* [TASK STATEMENT]: All of the records below should be retyped exactly, with no pictures included.

* [THE INPUT]:
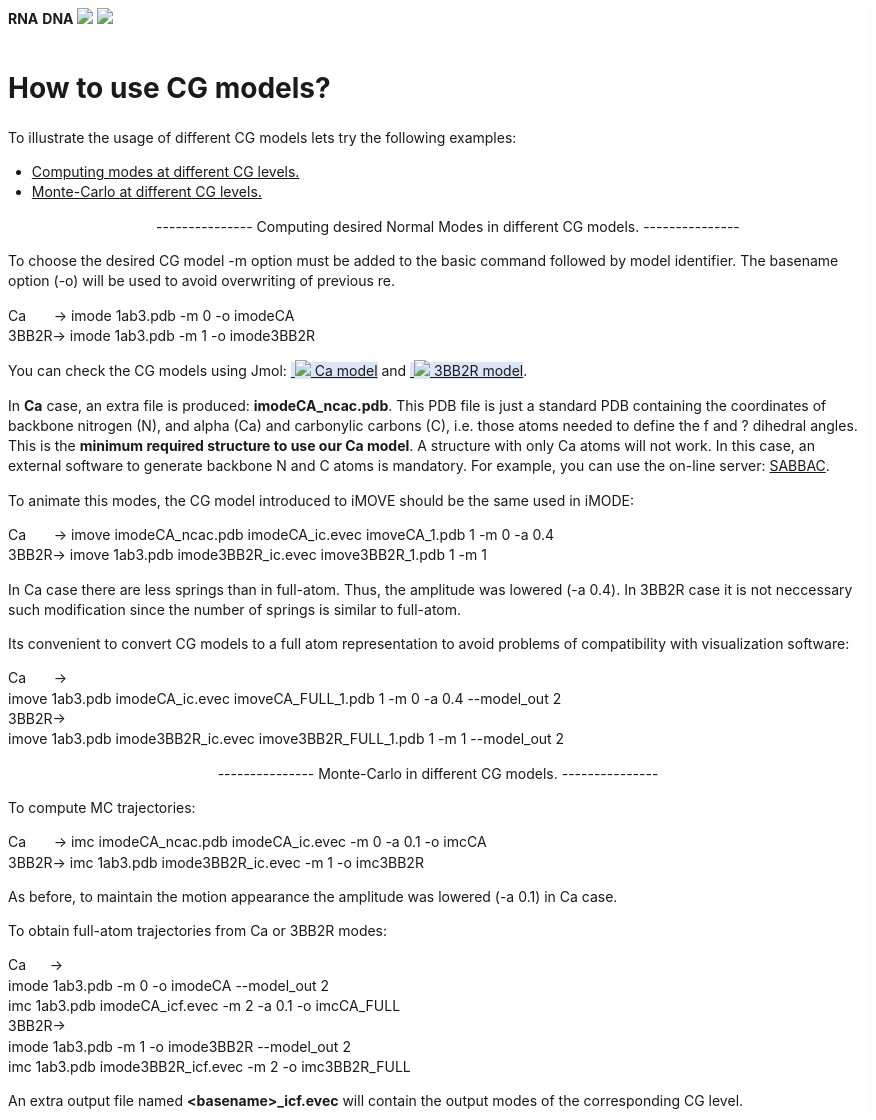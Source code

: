 <td align="center"><b>RNA</b></td>
<td align="center"><b>DNA</b></td>
</tr>
<tr>
<td><img src="images/sbg/imod/RNA_model_320.jpg" width="240" border="0" /></td>
<td><img src="images/sbg/imod/DNA_model_320.jpg" width="240" border="0" /></td>
</tr>
</tbody>
</table>
</div>
</td>
</tr>
</tbody>
</table>
</div>
<h1 class="uk-accordion-title"><strong>How to use CG models?</strong></h1>
<div class="uk-accordion-content">
<p>To illustrate the usage of different CG models lets try the following examples:</p>
<ul>
<li><a href="#iMODE_CG">Computing modes at different CG levels.</a></li>
<li><a href="#iMC_CG">Monte-Carlo at different CG levels. </a><br />
<p align="center"><a name="iMODE_CG"></a>--------------- Computing desired Normal Modes in different CG models. --------------- </p>
</li>
</ul>
<p>To choose the desired CG model -m option must be added to the basic command followed by model identifier. The basename option (-o) will be used to avoid overwriting of previous re.</p>
<div class="box-note">Ca       -&gt; imode 1ab3.pdb -m 0 -o imodeCA <br /> 3BB2R-&gt; imode 1ab3.pdb -m 1 -o imode3BB2R</div>
<p>You can check the CG models using Jmol: <a style="background-color: #dbe5f8;" title="Click here to view in Jmol" href="http://chaconlab.org/"> <img src="images/sbg/jmol_icon.bmp" height="14" border="0" /> Ca model</a> and <a style="background-color: #dbe5f8;" title="Click here to view in Jmol" href="http://chaconlab.org/"> <img src="images/sbg/jmol_icon.bmp" height="14" border="0" /> 3BB2R model</a>.</p>
<p>In <b>Ca</b> case, an extra file is produced: <b>imodeCA_ncac.pdb</b>. This PDB file is just a standard PDB containing the coordinates of backbone nitrogen (N), and alpha (Ca) and carbonylic carbons (C), i.e. those atoms needed to define the f and ? dihedral angles. This is the <b>minimum required structure to use our Ca model</b>. A structure with only Ca atoms will not work. In this case, an external software to generate backbone N and C atoms is mandatory. For example, you can use the on-line server: <a href="http://bioserv.rpbs.univ-paris-diderot.fr/cgi-bin/SABBAC">SABBAC</a>.</p>
<p>To animate this modes, the CG model introduced to iMOVE should be the same used in iMODE:</p>
<div class="box-note">Ca       -&gt; imove imodeCA_ncac.pdb imodeCA_ic.evec imoveCA_1.pdb 1 -m 0 -a 0.4<br /> 3BB2R-&gt; imove 1ab3.pdb imode3BB2R_ic.evec imove3BB2R_1.pdb 1 -m 1</div>
<p>In Ca case there are less springs than in full-atom. Thus, the amplitude was lowered (-a 0.4). In 3BB2R case it is not neccessary such modification since the number of springs is similar to full-atom.</p>
<p>Its convenient to convert CG models to a full atom representation to avoid problems of compatibility with visualization software:</p>
<div class="box-note">Ca       -&gt;<br /> imove 1ab3.pdb imodeCA_ic.evec imoveCA_FULL_1.pdb 1 -m 0 -a 0.4 --model_out 2 <br /> 3BB2R-&gt;<br /> imove 1ab3.pdb imode3BB2R_ic.evec imove3BB2R_FULL_1.pdb 1 -m 1 --model_out 2</div>
<p align="center"><a name="iMC_CG"></a>--------------- Monte-Carlo in different CG models. ---------------</p>
<p>To compute MC trajectories:</p>
<div class="box-note">Ca       -&gt; imc imodeCA_ncac.pdb imodeCA_ic.evec -m 0 -a 0.1 -o imcCA <br /> 3BB2R-&gt; imc 1ab3.pdb imode3BB2R_ic.evec -m 1 -o imc3BB2R</div>
<p>As before, to maintain the motion appearance the amplitude was lowered (-a 0.1) in Ca case.</p>
<p>To obtain full-atom trajectories from Ca or 3BB2R modes:</p>
<div class="box-note">Ca      -&gt;<br />imode 1ab3.pdb -m 0 -o imodeCA --model_out 2 <br /> imc 1ab3.pdb imodeCA_icf.evec -m 2 -a 0.1 -o imcCA_FULL <br /> 3BB2R-&gt;<br />imode 1ab3.pdb -m 1 -o imode3BB2R --model_out 2 <br /> imc 1ab3.pdb imode3BB2R_icf.evec -m 2 -o imc3BB2R_FULL</div>
<p>An extra output file named <b>&lt;basename&gt;_icf.evec</b> will contain the output modes of the corresponding CG level.</p>
</div>
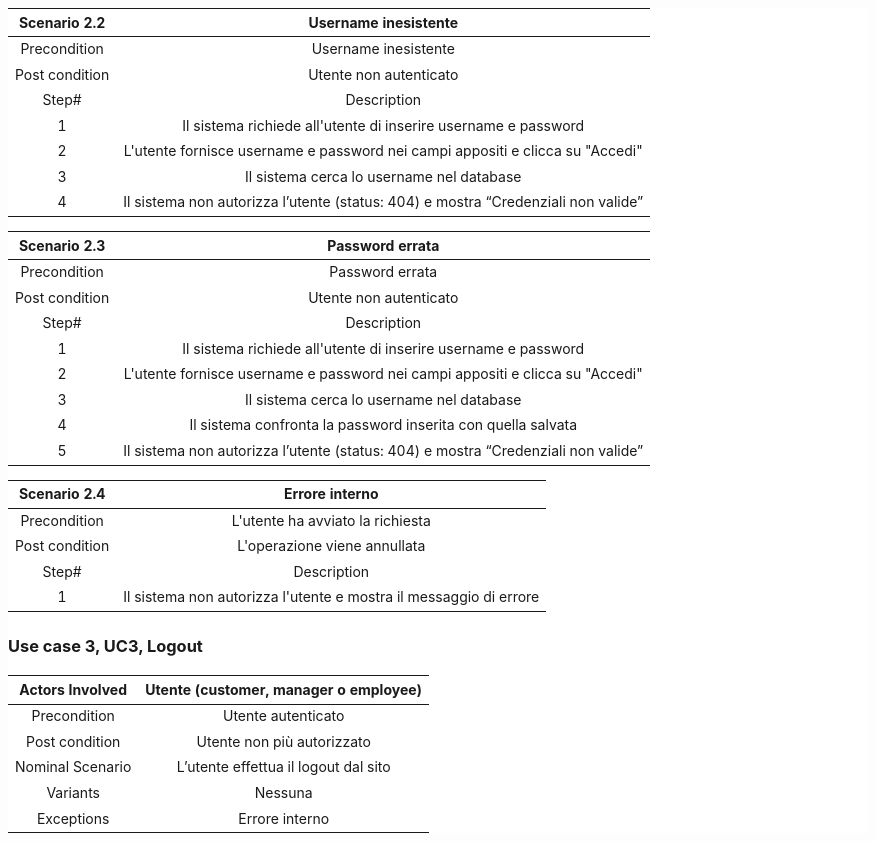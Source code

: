 |  Scenario 2.2  | Username inesistente                                     |
| :------------: | :------------------------------------------------------: |
|  Precondition  | Username inesistente                                     |
| Post condition | Utente non autenticato                                   |
|     Step#      |             Description     |
|       1        | Il sistema richiede all'utente di inserire username e password |
|       2        | L'utente fornisce username e password nei campi appositi e clicca su "Accedi" |
|       3        | Il sistema cerca lo username nel database |
|       4        | Il sistema non autorizza l’utente (status: 404) e mostra “Credenziali non valide” |

|  Scenario 2.3  |  Password errata |
| :------------: | :------------------------------------------------------------------------: |
|  Precondition  | Password errata |
| Post condition | Utente non autenticato    |
|     Step#      |                                Description     |
|       1        | Il sistema richiede all'utente di inserire username e password |
|       2        | L'utente fornisce username e password nei campi appositi e clicca su "Accedi" |
|       3        | Il sistema cerca lo username nel database |
|       4        | Il sistema confronta la password inserita con quella salvata |
|       5        | Il sistema non autorizza l’utente (status: 404) e mostra “Credenziali non valide” |

|  Scenario 2.4  |  Errore interno |
| :------------: | :----------------------------------------------------------------------: |
| Precondition   | L'utente ha avviato la richiesta |
| Post condition | L'operazione viene annullata |
|     Step#      |   Description    |
|       1        | Il sistema non autorizza l'utente e mostra il messaggio di errore |

### Use case 3, UC3, Logout

| Actors Involved  |           Utente (customer, manager o employee)         |
| :--------------: | :------------------------------------------------------------------: |
|   Precondition   | Utente autenticato  |
|  Post condition  | Utente non più autorizzato   |
| Nominal Scenario | L’utente effettua il logout dal sito |
|     Variants     | Nessuna  |
|    Exceptions    | Errore interno  |
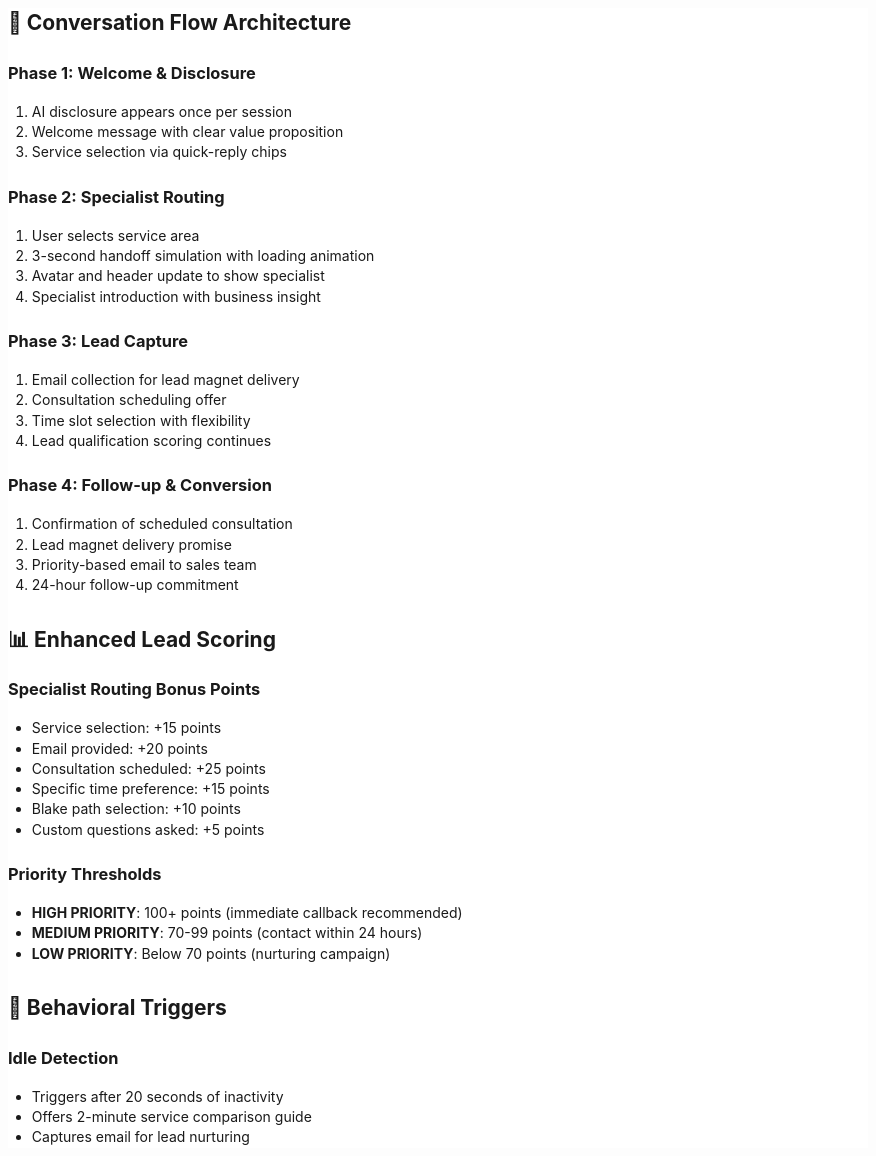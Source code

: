 ## 🔄 **Conversation Flow Architecture**

### **Phase 1: Welcome & Disclosure**
1. AI disclosure appears once per session
2. Welcome message with clear value proposition
3. Service selection via quick-reply chips

### **Phase 2: Specialist Routing**
1. User selects service area
2. 3-second handoff simulation with loading animation
3. Avatar and header update to show specialist
4. Specialist introduction with business insight

### **Phase 3: Lead Capture**
1. Email collection for lead magnet delivery
2. Consultation scheduling offer
3. Time slot selection with flexibility
4. Lead qualification scoring continues

### **Phase 4: Follow-up & Conversion**
1. Confirmation of scheduled consultation
2. Lead magnet delivery promise
3. Priority-based email to sales team
4. 24-hour follow-up commitment

## 📊 **Enhanced Lead Scoring**

### **Specialist Routing Bonus Points**
- Service selection: +15 points
- Email provided: +20 points
- Consultation scheduled: +25 points
- Specific time preference: +15 points
- Blake path selection: +10 points
- Custom questions asked: +5 points

### **Priority Thresholds**
- **HIGH PRIORITY**: 100+ points (immediate callback recommended)
- **MEDIUM PRIORITY**: 70-99 points (contact within 24 hours)
- **LOW PRIORITY**: Below 70 points (nurturing campaign)

## 🎯 **Behavioral Triggers**

### **Idle Detection**
- Triggers after 20 seconds of inactivity
- Offers 2-minute service comparison guide
- Captures email for lead nurturing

* [TASK SOLUTION]:
Source code

: <td align="center"><b>RNA</b></td>
<td align="center"><b>DNA</b></td>
</tr>
<tr>
<td><img src="images/sbg/imod/RNA_model_320.jpg" width="240" border="0" /></td>
<td><img src="images/sbg/imod/DNA_model_320.jpg" width="240" border="0" /></td>
</tr>
</tbody>
</table>
</div>
</td>
</tr>
</tbody>
</table>
</div>
<h1 class="uk-accordion-title"><strong>How to use CG models?</strong></h1>
<div class="uk-accordion-content">
<p>To illustrate the usage of different CG models lets try the following examples:</p>
<ul>
<li><a href="#iMODE_CG">Computing modes at different CG levels.</a></li>
<li><a href="#iMC_CG">Monte-Carlo at different CG levels. </a><br />
<p align="center"><a name="iMODE_CG"></a>--------------- Computing desired Normal Modes in different CG models. --------------- </p>
</li>
</ul>
<p>To choose the desired CG model -m option must be added to the basic command followed by model identifier. The basename option (-o) will be used to avoid overwriting of previous re.</p>
<div class="box-note">Ca       -&gt; imode 1ab3.pdb -m 0 -o imodeCA <br /> 3BB2R-&gt; imode 1ab3.pdb -m 1 -o imode3BB2R</div>
<p>You can check the CG models using Jmol: <a style="background-color: #dbe5f8;" title="Click here to view in Jmol" href="http://chaconlab.org/"> <img src="images/sbg/jmol_icon.bmp" height="14" border="0" /> Ca model</a> and <a style="background-color: #dbe5f8;" title="Click here to view in Jmol" href="http://chaconlab.org/"> <img src="images/sbg/jmol_icon.bmp" height="14" border="0" /> 3BB2R model</a>.</p>
<p>In <b>Ca</b> case, an extra file is produced: <b>imodeCA_ncac.pdb</b>. This PDB file is just a standard PDB containing the coordinates of backbone nitrogen (N), and alpha (Ca) and carbonylic carbons (C), i.e. those atoms needed to define the f and ? dihedral angles. This is the <b>minimum required structure to use our Ca model</b>. A structure with only Ca atoms will not work. In this case, an external software to generate backbone N and C atoms is mandatory. For example, you can use the on-line server: <a href="http://bioserv.rpbs.univ-paris-diderot.fr/cgi-bin/SABBAC">SABBAC</a>.</p>
<p>To animate this modes, the CG model introduced to iMOVE should be the same used in iMODE:</p>
<div class="box-note">Ca       -&gt; imove imodeCA_ncac.pdb imodeCA_ic.evec imoveCA_1.pdb 1 -m 0 -a 0.4<br /> 3BB2R-&gt; imove 1ab3.pdb imode3BB2R_ic.evec imove3BB2R_1.pdb 1 -m 1</div>
<p>In Ca case there are less springs than in full-atom. Thus, the amplitude was lowered (-a 0.4). In 3BB2R case it is not neccessary such modification since the number of springs is similar to full-atom.</p>
<p>Its convenient to convert CG models to a full atom representation to avoid problems of compatibility with visualization software:</p>
<div class="box-note">Ca       -&gt;<br /> imove 1ab3.pdb imodeCA_ic.evec imoveCA_FULL_1.pdb 1 -m 0 -a 0.4 --model_out 2 <br /> 3BB2R-&gt;<br /> imove 1ab3.pdb imode3BB2R_ic.evec imove3BB2R_FULL_1.pdb 1 -m 1 --model_out 2</div>
<p align="center"><a name="iMC_CG"></a>--------------- Monte-Carlo in different CG models. ---------------</p>
<p>To compute MC trajectories:</p>
<div class="box-note">Ca       -&gt; imc imodeCA_ncac.pdb imodeCA_ic.evec -m 0 -a 0.1 -o imcCA <br /> 3BB2R-&gt; imc 1ab3.pdb imode3BB2R_ic.evec -m 1 -o imc3BB2R</div>
<p>As before, to maintain the motion appearance the amplitude was lowered (-a 0.1) in Ca case.</p>
<p>To obtain full-atom trajectories from Ca or 3BB2R modes:</p>
<div class="box-note">Ca      -&gt;<br />imode 1ab3.pdb -m 0 -o imodeCA --model_out 2 <br /> imc 1ab3.pdb imodeCA_icf.evec -m 2 -a 0.1 -o imcCA_FULL <br /> 3BB2R-&gt;<br />imode 1ab3.pdb -m 1 -o imode3BB2R --model_out 2 <br /> imc 1ab3.pdb imode3BB2R_icf.evec -m 2 -o imc3BB2R_FULL</div>
<p>An extra output file named <b>&lt;basename&gt;_icf.evec</b> will contain the output modes of the corresponding CG level.</p>
</div>
Source code

: |  Scenario 2.2  | Username inesistente                                     |
| :------------: | :------------------------------------------------------: |
|  Precondition  | Username inesistente                                     |
| Post condition | Utente non autenticato                                   |
|     Step#      |             Description     |
|       1        | Il sistema richiede all'utente di inserire username e password |
|       2        | L'utente fornisce username e password nei campi appositi e clicca su "Accedi" |
|       3        | Il sistema cerca lo username nel database |
|       4        | Il sistema non autorizza l’utente (status: 404) e mostra “Credenziali non valide” |

|  Scenario 2.3  |  Password errata |
| :------------: | :------------------------------------------------------------------------: |
|  Precondition  | Password errata |
| Post condition | Utente non autenticato    |
|     Step#      |                                Description     |
|       1        | Il sistema richiede all'utente di inserire username e password |
|       2        | L'utente fornisce username e password nei campi appositi e clicca su "Accedi" |
|       3        | Il sistema cerca lo username nel database |
|       4        | Il sistema confronta la password inserita con quella salvata |
|       5        | Il sistema non autorizza l’utente (status: 404) e mostra “Credenziali non valide” |

|  Scenario 2.4  |  Errore interno |
| :------------: | :----------------------------------------------------------------------: |
| Precondition   | L'utente ha avviato la richiesta |
| Post condition | L'operazione viene annullata |
|     Step#      |   Description    |
|       1        | Il sistema non autorizza l'utente e mostra il messaggio di errore |

### Use case 3, UC3, Logout

| Actors Involved  |           Utente (customer, manager o employee)         |
| :--------------: | :------------------------------------------------------------------: |
|   Precondition   | Utente autenticato  |
|  Post condition  | Utente non più autorizzato   |
| Nominal Scenario | L’utente effettua il logout dal sito |
|     Variants     | Nessuna  |
|    Exceptions    | Errore interno  |
Source code

: ## 🔄 **Conversation Flow Architecture**

### **Phase 1: Welcome & Disclosure**
1. AI disclosure appears once per session
2. Welcome message with clear value proposition
3. Service selection via quick-reply chips

### **Phase 2: Specialist Routing**
1. User selects service area
2. 3-second handoff simulation with loading animation
3. Avatar and header update to show specialist
4. Specialist introduction with business insight

### **Phase 3: Lead Capture**
1. Email collection for lead magnet delivery
2. Consultation scheduling offer
3. Time slot selection with flexibility
4. Lead qualification scoring continues

### **Phase 4: Follow-up & Conversion**
1. Confirmation of scheduled consultation
2. Lead magnet delivery promise
3. Priority-based email to sales team
4. 24-hour follow-up commitment

## 📊 **Enhanced Lead Scoring**

### **Specialist Routing Bonus Points**
- Service selection: +15 points
- Email provided: +20 points
- Consultation scheduled: +25 points
- Specific time preference: +15 points
- Blake path selection: +10 points
- Custom questions asked: +5 points

### **Priority Thresholds**
- **HIGH PRIORITY**: 100+ points (immediate callback recommended)
- **MEDIUM PRIORITY**: 70-99 points (contact within 24 hours)
- **LOW PRIORITY**: Below 70 points (nurturing campaign)

## 🎯 **Behavioral Triggers**

### **Idle Detection**
- Triggers after 20 seconds of inactivity
- Offers 2-minute service comparison guide
- Captures email for lead nurturing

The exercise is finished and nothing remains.